__Problem statement__
In the listing below, find the line containing "in Aspect Oriented" and the line containing "Hannemann et al.". Repeat exactly those two lines and every line between them, nothing more.

::::::::

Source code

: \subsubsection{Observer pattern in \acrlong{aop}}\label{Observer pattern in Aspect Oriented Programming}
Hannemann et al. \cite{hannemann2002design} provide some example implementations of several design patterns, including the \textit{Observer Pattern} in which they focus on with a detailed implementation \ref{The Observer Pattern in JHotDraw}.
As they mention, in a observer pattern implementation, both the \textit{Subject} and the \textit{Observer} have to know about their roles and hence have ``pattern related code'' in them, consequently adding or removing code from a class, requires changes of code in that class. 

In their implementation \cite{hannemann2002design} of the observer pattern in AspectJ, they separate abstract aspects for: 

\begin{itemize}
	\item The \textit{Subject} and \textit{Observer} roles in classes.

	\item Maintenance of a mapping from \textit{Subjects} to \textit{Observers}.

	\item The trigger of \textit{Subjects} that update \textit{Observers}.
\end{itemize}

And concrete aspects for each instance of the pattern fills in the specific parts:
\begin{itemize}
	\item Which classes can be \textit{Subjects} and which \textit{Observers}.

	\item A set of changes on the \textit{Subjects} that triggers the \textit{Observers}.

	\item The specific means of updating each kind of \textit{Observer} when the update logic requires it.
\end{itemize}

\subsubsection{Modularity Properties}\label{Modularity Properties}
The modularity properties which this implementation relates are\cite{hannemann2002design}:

::::::::

__Final answer__
: \subsubsection{Observer pattern in \acrlong{aop}}\label{Observer pattern in Aspect Oriented Programming}
Hannemann et al. \cite{hannemann2002design} provide some example implementations of several design patterns, including the \textit{Observer Pattern} in which they focus on with a detailed implementation \ref{The Observer Pattern in JHotDraw}.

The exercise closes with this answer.